Projeto criado por professor e estudantes pode mudar a vida das famílias da Ocupação Izidora, em Belo Horizonte
“
Eu sou Paulinha e cheguei aqui há sete anos. Me deparei com uma situação muito difícil e não tinha mais como pagar aluguel.
Foi quando decidi colocar quatro paus aqui e morar.”
Essa é a história da Paula Cristina Fonseca da Silva, que conta como foi sua chegada na comunidade Vitória, na qual hoje é reconhecida pelos moradores como uma liderança.
No dia em que ela se mudou para o barraco, coberto pela metade com uma lona, a chuva caiu e molhou as suas coisas. “Eu falo que foi para limpar tudo que ficou para trás, sabe? Apesar de ter molhado tudo e a gente ter ficado em pé, foi maravilhoso ter caído essa chuva.” O que Paula quer dizer quando conta sobre o primeiro dia em que chegou na ocupação foi ter deixado para traz a angústia das noites sem dormir com medo de não ter dinheiro para pagar aluguel.
A vida da Paula pode servir para explicar a situação enfrentada por milhares de famílias brasileiras. Desemprego, falta de dinheiro para pagar o aluguel, falta de uma política habitacional e a oportunidade de ter uma casa são alguns dos motivos que levam pessoas a se juntarem e ocuparem espaços em busca de moradia. Famílias como essas que formaram a Izidora, uma das maiores ocupações urbanas da América Latina, onde moram cerca de 30 mil pessoas.
Localizada na região norte de Belo Horizonte, há cerca de 18 km do centro da capital e na divisa com o município de Santa Luzia, a ocupação começou em 2013 e hoje é formada por quatro comunidades: Vitória, Rosa Leão, Esperança e Helena Greco.

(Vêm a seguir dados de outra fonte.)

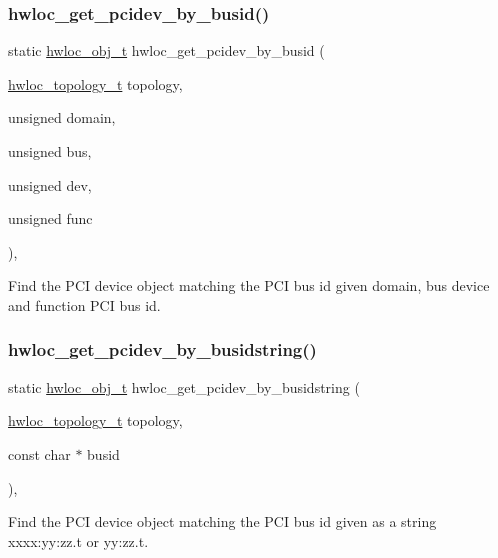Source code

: \subsubsection{\texorpdfstring{hwloc\+\_\+get\+\_\+pcidev\+\_\+by\+\_\+busid()}{hwloc\_get\_pcidev\_by\_busid()}}
{\footnotesize\ttfamily static \hyperlink{a00185_ga79b8ab56877ef99ac59b833203391c7d}{hwloc\+\_\+obj\+\_\+t} hwloc\+\_\+get\+\_\+pcidev\+\_\+by\+\_\+busid (\begin{DoxyParamCaption}\item[{\hyperlink{a00186_ga9d1e76ee15a7dee158b786c30b6a6e38}{hwloc\+\_\+topology\+\_\+t}}]{topology,  }\item[{unsigned}]{domain,  }\item[{unsigned}]{bus,  }\item[{unsigned}]{dev,  }\item[{unsigned}]{func }\end{DoxyParamCaption})\hspace{0.3cm}{\ttfamily [inline]}, {\ttfamily [static]}}



Find the P\+CI device object matching the P\+CI bus id given domain, bus device and function P\+CI bus id. 

\mbox{\label{a00204_ga23a978469353134b3104b846fe2efceb}} 
\subsubsection{\texorpdfstring{hwloc\+\_\+get\+\_\+pcidev\+\_\+by\+\_\+busidstring()}{hwloc\_get\_pcidev\_by\_busidstring()}}
{\footnotesize\ttfamily static \hyperlink{a00185_ga79b8ab56877ef99ac59b833203391c7d}{hwloc\+\_\+obj\+\_\+t} hwloc\+\_\+get\+\_\+pcidev\+\_\+by\+\_\+busidstring (\begin{DoxyParamCaption}\item[{\hyperlink{a00186_ga9d1e76ee15a7dee158b786c30b6a6e38}{hwloc\+\_\+topology\+\_\+t}}]{topology,  }\item[{const char $\ast$}]{busid }\end{DoxyParamCaption})\hspace{0.3cm}{\ttfamily [inline]}, {\ttfamily [static]}}



Find the P\+CI device object matching the P\+CI bus id given as a string xxxx\+:yy\+:zz.\+t or yy\+:zz.\+t. 


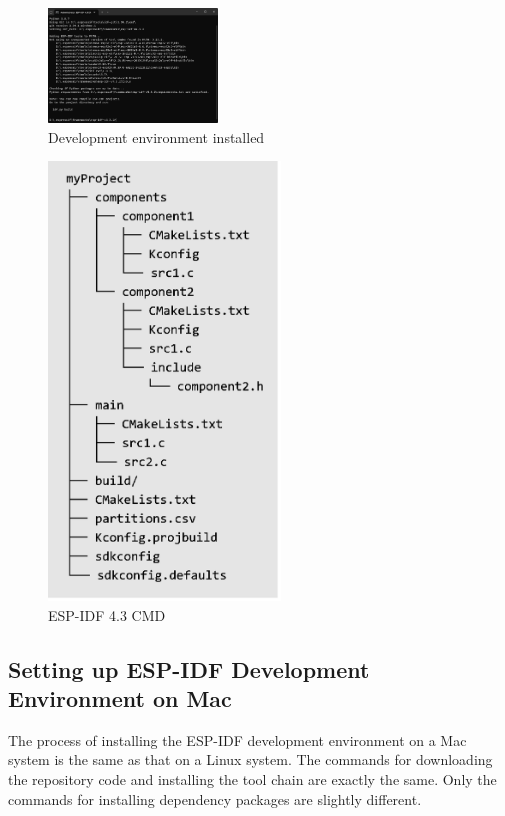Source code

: \documentclass[a4paper,12pt,openany]{book}
\begin{document}
\begin{enumerate}[label=(\arabic*)]
    \begin{figure}[h!]
        \centering
        \includegraphics[width=0.4\textwidth,frame]{D4Z/4-13}
        \caption{Development environment installed}
        \label{Development environment installed}
    \end{figure}

    \begin{figure}[h!]
        \centering
        \includegraphics[width=0.55\textwidth]{D4Z/4-14}
        \caption{ESP-IDF 4.3 CMD}
        \label{ESP-IDF 4.3 CMD}
    \end{figure}
\end{enumerate}

\subsection{Setting up ESP-IDF Development Environment on Mac}
The process of installing the ESP-IDF development environment on a Mac system is the same as that on a Linux system. The commands for downloading the repository code and installing the tool chain are exactly the same. Only the commands for installing dependency packages are slightly different.
\end{document}
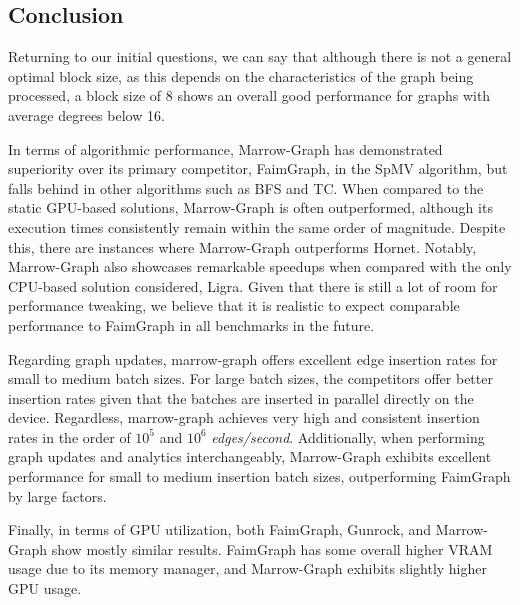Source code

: \subsection{Conclusion}

Returning to our initial questions, we can say that although there is not a general optimal block size, as this depends on the characteristics of the graph being processed, a block size of 8 shows an overall good performance for graphs with average degrees below 16. 



In terms of algorithmic performance, Marrow-Graph has demonstrated superiority over its primary competitor, FaimGraph, in the \gls{SpMV} algorithm, but falls behind in other algorithms such as \gls{BFS} and \gls{TC}. When compared to the static \gls{GPU}-based solutions, Marrow-Graph is often outperformed, although its execution times consistently remain within the same order of magnitude. Despite this, there are instances where Marrow-Graph outperforms Hornet. Notably, Marrow-Graph also showcases remarkable speedups when compared with the only \gls{CPU}-based solution considered, Ligra.
%
Given that there is still a lot of room for performance tweaking, we believe that it is realistic to expect comparable performance to FaimGraph in all benchmarks in the future. 

Regarding graph updates, marrow-graph offers excellent edge insertion rates for small to medium batch sizes. For large batch sizes, the competitors offer better insertion rates given that the batches are inserted in parallel directly on the device. Regardless, marrow-graph achieves very high and consistent insertion rates in the order of $10^5$ and $10^6$ \textit{edges/second}. Additionally, when performing graph updates and analytics interchangeably, Marrow-Graph exhibits excellent performance for small to medium insertion batch sizes, outperforming FaimGraph by large factors.

Finally, in terms of \gls{GPU} utilization, both FaimGraph, Gunrock, and Marrow-Graph show mostly similar results. FaimGraph has some overall higher \gls{VRAM} usage due to its memory manager, and Marrow-Graph exhibits slightly higher \gls{GPU} usage.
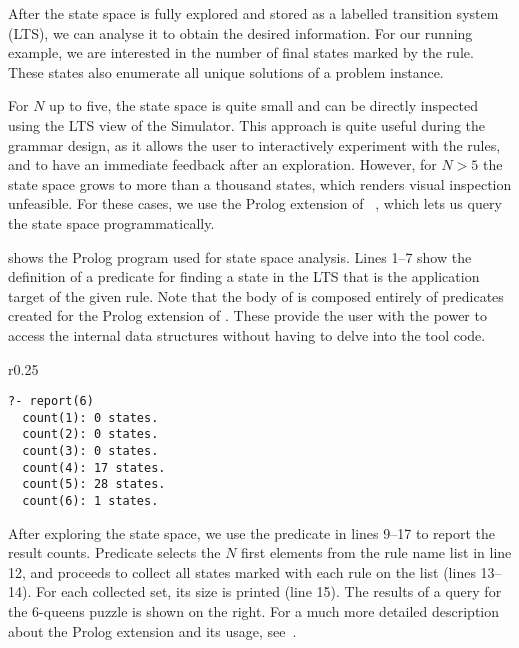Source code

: After the state space is fully explored and stored as a labelled transition
system (LTS), we can analyse it to obtain the desired information. For our
running example, we are interested in the number of final states marked by the
 rule. These states also enumerate all unique solutions of a
problem instance.

For $N$ up to five, the state space is quite small and can be directly inspected
using the LTS view of the Simulator. This approach is quite useful during
the grammar design, as it allows the user to interactively experiment with the
rules, and to have an immediate feedback after an exploration. However, for
$N > 5$ the state space grows to more than a thousand states, which renders
visual inspection unfeasible. For these cases, we use the Prolog extension of
\GROOVE~\cite{GZR+11}, which lets us query the state space programmatically.



 shows the Prolog program used for state space analysis. Lines
1--7 show the definition of a predicate for finding a state in the LTS that is
the application target of the given rule. Note that the body of
 is composed entirely of predicates created
for the Prolog extension of \GROOVE. These provide the user with the power to
access the internal \GROOVE data structures without having to delve into the
tool code.

\begin{wrapfigure}[7]{r}{0.25\linewidth}
\vspace{-10pt}
\begin{lstlisting}[style=prolog, numbers=none]
?- report(6)
  count(1): 0 states.
  count(2): 0 states.
  count(3): 0 states.
  count(4): 17 states.
  count(5): 28 states.
  count(6): 1 states.
\end{lstlisting}
\end{wrapfigure}

After exploring the state space, we use the predicate in lines 9--17 to report
the result counts. Predicate  selects the $N$ first elements
from the rule name list in line 12, and proceeds to collect all states marked
with each rule on the list (lines 13--14). For each collected set, its size is
printed (line 15). The results of a query for the 6-queens puzzle is shown on
the right. For a much more detailed description about the Prolog extension and
its usage, see~\cite{GZR+11}.


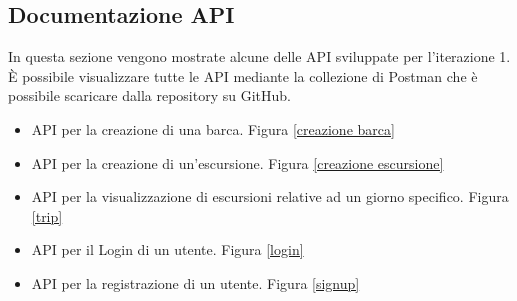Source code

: \subsection{Documentazione API}
In questa sezione vengono mostrate alcune delle API sviluppate per l'iterazione 1. È possibile visualizzare tutte le API mediante la collezione di Postman che è possibile scaricare dalla repository su GitHub.  
\begin{itemize}
    \item API per la creazione di una barca. Figura \ref{creazione barca}
    \item API per la creazione di un'escursione. Figura \ref{creazione escursione}
    \item API per la visualizzazione di escursioni relative ad un giorno specifico. Figura \ref{trip} 
    \item API per il Login di un utente. Figura \ref{login}
    \item API per la registrazione di un utente. Figura \ref{signup}
\end{itemize}

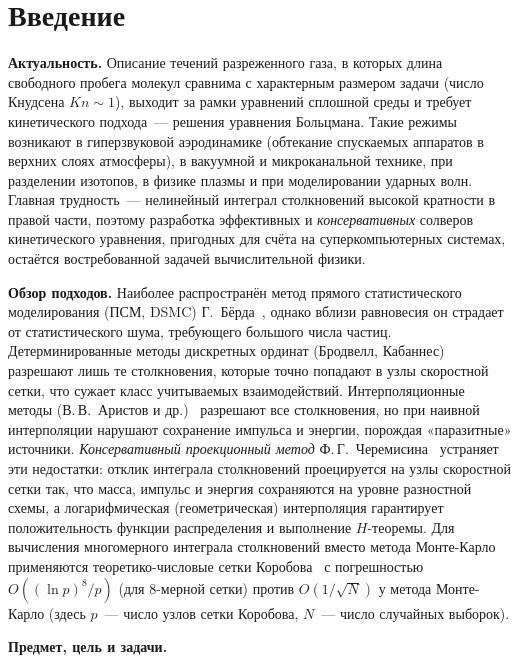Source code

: \chapter*{Введение}

\textbf{Актуальность.}
Описание течений разреженного газа, в которых длина свободного пробега молекул сравнима с характерным размером задачи
(число Кнудсена $Kn\sim 1$), выходит за рамки уравнений сплошной среды и требует кинетического подхода~--- решения
уравнения Больцмана.
Такие режимы возникают в гиперзвуковой аэродинамике (обтекание спускаемых аппаратов в верхних слоях атмосферы), в
вакуумной и микроканальной технике, при разделении изотопов, в физике плазмы и при моделировании ударных волн.
Главная трудность~--- нелинейный интеграл столкновений высокой кратности в правой части, поэтому разработка эффективных
и \emph{консервативных} солверов кинетического уравнения, пригодных для счёта на суперкомпьютерных системах, остаётся
востребованной задачей вычислительной физики.

\textbf{Обзор подходов.}
Наиболее распространён метод прямого статистического моделирования (ПСМ, DSMC) Г.~Бёрда~\cite{Bird}, однако вблизи
равновесия он страдает от статистического шума, требующего большого числа частиц.
Детерминированные методы дискретных ординат (Бродвелл, Кабаннес) разрешают лишь те столкновения, которые точно попадают
в узлы скоростной сетки, что сужает класс учитываемых взаимодействий.
Интерполяционные методы (В.\,В.~Аристов и др.)~\cite{Aristov} разрешают все столкновения, но при наивной интерполяции
нарушают сохранение импульса и энергии, порождая «паразитные» источники.
\emph{Консервативный проекционный метод} Ф.\,Г.~Черемисина~\cite{Tcher,TcherJCP} устраняет эти недостатки: отклик
интеграла столкновений проецируется на узлы скоростной сетки так, что масса, импульс и энергия сохраняются на уровне
разностной схемы, а логарифмическая (геометрическая) интерполяция гарантирует положительность функции распределения и
выполнение $H$-теоремы.
Для вычисления многомерного интеграла столкновений вместо метода Монте-Карло применяются теоретико-числовые сетки
Коробова~\cite{Korobov} с погрешностью $O\!\left((\ln p)^{8}/p\right)$ (для 8-мерной сетки) против
$O\!\left(1/\sqrt{N}\right)$ у метода Монте-Карло (здесь $p$~--- число узлов сетки Коробова, $N$~--- число случайных
выборок).

\textbf{Предмет, цель и задачи.}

Ameaças de despejo, lutas judiciais e o sentimento de insegurança constante é a realidade de quem se arrisca na conquista de um novo lar para morar. Insegurança sentida por Josymar das Dores Coelho, que já viveu cenas de violência na comunidade Helena Greco. Liderança local, Josy relembra uma das ações de despejo que derrubou 27 barracos: “Meu filho sofreu muito. Ele recebeu spray de pimenta no olho que a polícia jogou pra eu sair de dentro do barraco pra eles derrubarem.”
Para se ter uma ideia do que os moradores da Ocupação Izidora já enfrentaram, em 2016 o Tribunal Internacional dos Despejos, órgão que produz e envia recomendações sobre conflitos por moradia para a Organização das Nações Unidas (ONU) e a governos, elegeu o caso como um dos sete mais graves do mundo.

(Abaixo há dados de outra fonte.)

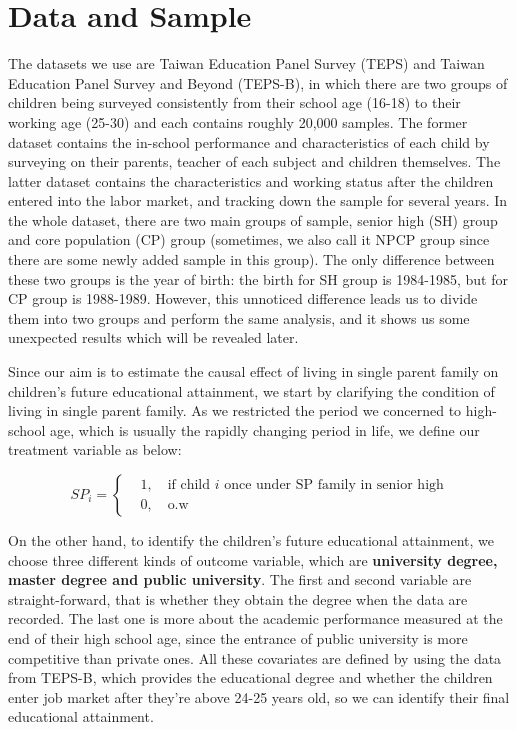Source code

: \documentclass[]{AEA}
\begin{document}
\section{Data and Sample} %

    The datasets we use are Taiwan Education Panel Survey (TEPS) and Taiwan Education Panel Survey and Beyond (TEPS-B), in which there are two groups of children being surveyed consistently from their school age (16-18) to their working age (25-30) and each contains roughly 20,000 samples. The former dataset contains the in-school performance and characteristics of each child by surveying on their parents, teacher of each subject and children themselves. The latter dataset contains the characteristics and working status after the children entered into the labor market, and tracking down the sample for several years.  In the whole dataset, there are two main groups of sample, senior high (SH) group and core population (CP) group (sometimes, we also call it NPCP group since there are some newly added sample in this group).  The only difference between these two groups is the year of birth: the birth for SH group is 1984-1985, but for CP group is 1988-1989.  However, this unnoticed difference leads us to divide them into two groups and perform the same analysis, and it shows us some unexpected results which will be revealed later.

    Since our aim is to estimate the causal effect of living in single parent family on children's future educational attainment, we start by clarifying the condition of living in single parent family.  As we restricted the period we concerned to high-school age, which is usually the rapidly changing period in life, we define our treatment variable as below:

    \[
        \textit{SP}_i =
        \left\{\begin{aligned}
        &1,\quad\text{if child $i$ once under SP family in senior high} \\
        &0,\quad\text{o.w}
        \end{aligned}\right.
    \]

    On the other hand, to identify the children's future educational attainment, we choose three different kinds of outcome variable, which are \textbf{university degree, master degree and public university}.   The first and second variable are straight-forward, that is whether they obtain the degree when the data are recorded.  The last one is more about the academic performance measured at the end of their high school age, since the entrance of public university is more competitive than private ones.  All these covariates are defined by using the data from TEPS-B, which provides the educational degree and whether the children enter job market after they're above 24-25 years old, so we can identify their final educational attainment.  
    
\end{document}
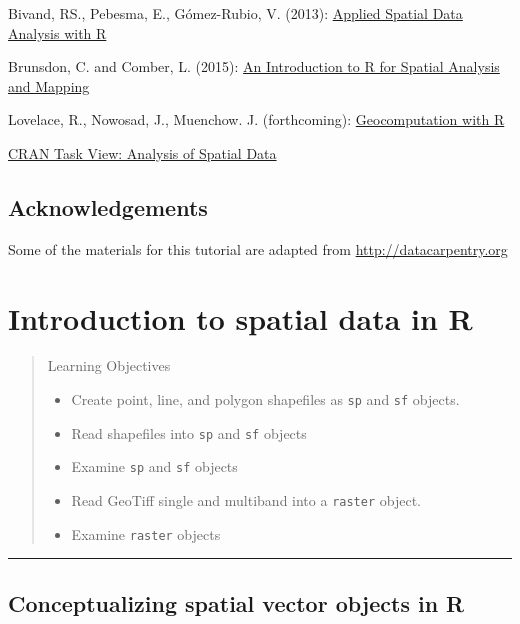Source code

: \documentclass[]{book}
\providecommand{\tightlist}{%
  \setlength{\itemsep}{0pt}\setlength{\parskip}{0pt}}
\theoremstyle{definition}
\theoremstyle{definition}
\theoremstyle{definition}
\theoremstyle{remark}
\begin{document}
Bivand, RS., Pebesma, E., Gómez-Rubio, V. (2013):
\href{https://link.springer.com/book/10.1007\%2F978-1-4614-7618-4}{Applied
Spatial Data Analysis with R}

Brunsdon, C. and Comber, L. (2015):
\href{https://us.sagepub.com/en-us/nam/an-introduction-to-r-for-spatial-analysis-and-mapping/book241031}{An
Introduction to R for Spatial Analysis and Mapping}

Lovelace, R., Nowosad, J., Muenchow. J. (forthcoming):
\href{https://geocompr.robinlovelace.net}{Geocomputation with R}

\href{https://CRAN.R-project.org/view=Spatial}{CRAN Task View: Analysis
of Spatial Data}

\section*{Acknowledgements}\label{acknowledgements}

Some of the materials for this tutorial are adapted from
\url{http://datacarpentry.org}

\chapter{Introduction to spatial data in R}\label{intro}

\begin{quote}
Learning Objectives

\begin{itemize}
\tightlist
\item
  Create point, line, and polygon shapefiles as \texttt{sp} and
  \texttt{sf} objects.
\item
  Read shapefiles into \texttt{sp} and \texttt{sf} objects
\item
  Examine \texttt{sp} and \texttt{sf} objects
\item
  Read GeoTiff single and multiband into a \texttt{raster} object.
\item
  Examine \texttt{raster} objects
\end{itemize}
\end{quote}

\begin{center}\rule{0.5\linewidth}{\linethickness}\end{center}

\section{Conceptualizing spatial vector objects in
R}\label{conceptualizing-spatial-vector-objects-in-r}
\end{document}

Hoje, a Josy é mãe de cinco filhos e cuida deles sozinha. Para sustentar a Nicole, com 18 anos, o Pedro, com 13 anos, o Natan, com 8 anos, a Sofia, com 7 anos e o Joaquim, com 3 anos, ela trabalha como faxineira do Centro Cultural Zilah Spósito. Lá ela também mapeia os artistas da comunidade e leva para o espaço cultural as demandas dos moradores. Com um salário que, como ela mesma diz, “não dá para fazer muita coisa”, Josy consegue, pelo menos, colocar comida na mesa dos filhos.
É certo que lutar pelo direito à moradia é um ato de coragem por necessidade, já a conquista do saneamento básico em uma ocupação pede um pouco de esperança. Quem vive na Izidora convive com o esgoto sem tratamento adequado, a falta d’água e de coleta de lixo. Os moradores se viram como podem. Fossas são furadas no quintal e a água da pia e do tanque escorre ali mesmo, pelo terreno das casas. O lixo é queimado no quintal e a água, quando falta, precisa da colaboração dos vizinhos que formam um grande cordão de mangueiras unidas para puxar água de quem ainda tem para compartilhar.

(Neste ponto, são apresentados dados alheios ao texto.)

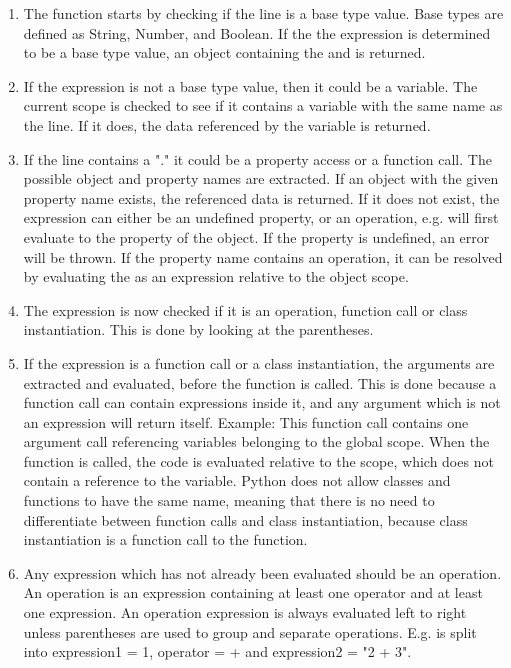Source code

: \begin{enumerate}
    \item The function starts by checking if the line is a base type value. Base types are defined as String, Number, and Boolean. If the the expression is determined to be a base type value, an object containing the  and  is returned. 
    \item If the expression is not a base type value, then it could be a variable. The current scope is checked to see if it contains a variable with the same name as the line. If it does, the data referenced by the variable is returned.
    \item If the line contains a "." it could be a property access or a function call. The possible object and property names are extracted. If an object with the given property name exists, the referenced data is returned. If it does not exist, the expression can either be an undefined property, or an operation, e.g.  will first evaluate to the property  of the  object. If the property is undefined, an error will be thrown. If the property name contains an operation, it can be resolved by evaluating the  as an expression relative to the object scope.
    \item The expression is now checked if it is an operation, function call or class instantiation. This is done by looking at the parentheses.
    \item If the expression is a function call or a class instantiation, the arguments are extracted and evaluated, before the function is called. This is done because a function call can contain expressions inside it, and any argument which is not an expression will return itself. Example: This  function call contains one argument call referencing variables belonging to the global scope. When the function is called, the code is evaluated relative to the  scope, which does not contain a reference to the  variable. Python does not allow classes and functions to have the same name, meaning that there is no need to differentiate between function calls and class instantiation, because class instantiation is a function call to the  function.
    \item Any expression which has not already been evaluated should be an operation. An operation is an expression containing at least one operator and at least one expression. An operation expression is always evaluated left to right unless parentheses are used to group and separate operations. E.g.  is split into expression1 = 1, operator = + and expression2 = "2 + 3".
\end{enumerate}
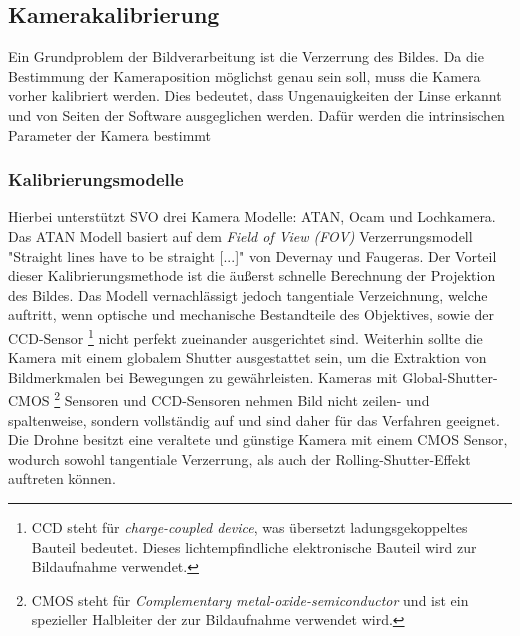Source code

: \subsection{Kamerakalibrierung}
Ein Grundproblem der Bildverarbeitung ist die Verzerrung des Bildes. 
Da die Bestimmung der Kameraposition möglichst genau sein soll, muss die Kamera vorher kalibriert werden. Dies bedeutet, dass Ungenauigkeiten der Linse erkannt und von Seiten der Software ausgeglichen werden. Dafür werden die intrinsischen Parameter der Kamera bestimmt \newline

\subsubsection*{Kalibrierungsmodelle}
Hierbei unterstützt SVO drei Kamera Modelle: ATAN, Ocam und Lochkamera. \cite{svo_cameracalibration} \newline
Das ATAN Modell basiert auf dem \textit{Field of View \emph{(FOV)}} Verzerrungsmodell "Straight lines have to be straight [...]" von Devernay und Faugeras. \cite{calibration}\newline %
Der Vorteil dieser Kalibrierungsmethode ist die äußerst schnelle Berechnung der Projektion des Bildes.\cite{calibration2} %
Das Modell vernachlässigt jedoch tangentiale Verzeichnung, welche auftritt, wenn optische und mechanische Bestandteile des Objektives, sowie der CCD-Sensor 
\footnote{CCD steht für \emph{charge-coupled device}, was übersetzt ladungsgekoppeltes Bauteil bedeutet. Dieses lichtempfindliche elektronische Bauteil wird zur Bildaufnahme verwendet.} 
nicht perfekt zueinander ausgerichtet sind.\cite{calibration3} %
Weiterhin sollte die Kamera mit einem globalem Shutter ausgestattet sein, um die Extraktion von Bildmerkmalen bei Bewegungen zu gewährleisten. Kameras mit Global-Shutter-CMOS  
\footnote{CMOS steht für \emph{Complementary metal-oxide-semiconductor} und ist ein spezieller Halbleiter der zur Bildaufnahme verwendet wird.\cite{CMOS}} %
Sensoren und CCD-Sensoren nehmen Bild nicht zeilen- und spaltenweise, sondern vollständig auf und sind daher für das Verfahren geeignet. \newline
Die Drohne besitzt eine veraltete und günstige Kamera mit einem CMOS Sensor, wodurch sowohl tangentiale Verzerrung, als auch der Rolling-Shutter-Effekt auftreten können.\cite{developerGuide} \newline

“A gente vive com fossas dentro do terreno onde tem famílias que nem tem lugar mais para furar o chão. Sem contar que prejudica muito o solo. O que eu mais queria é que acabassem as fossas do nosso território e que a prefeitura desse uma olhada diferente pra gente aqui dentro, sabendo que somos humanos e que dependemos de saneamento básico. Pelo menos o básico que é o esgoto, a água tratada, a luz legal pra gente. Não queremos viver da forma que estamos vivendo”, conta Josy.
Mas assim como as mangueiras, que são emendadas, uma a uma, para fazer chegar a água aos moradores, o tratamento de esgoto poderá ser conquistado pela empreitada na própria ocupação. Isso porque o professor do Instituto Federal de Minas Gerais (IFMG), Daniel Miranda, com os estudantes Katy Marilym de Matos Neves e Nelson Xavier Ribeiro Neto, do curso de Engenharia Civil, e o engenheiro e ex-aluno do IFMG, Lorenzo Perpetuo Pinto, desenvolveram um projeto que é capaz de solucionar o problema dessas famílias que não têm tratamento de esgoto. “A ideia é usar formas de tratamento de esgoto alternativos, utilizando tecnologias sociais muito baratas que podem ser construídas com a mão de obra dos moradores dessas ocupações. Essa proposta envolve não só a construção das tecnologias em si, como cursos de capacitação que vão ser oferecidos pelo IFMG campus Santa Luzia”, explica o professor Daniel.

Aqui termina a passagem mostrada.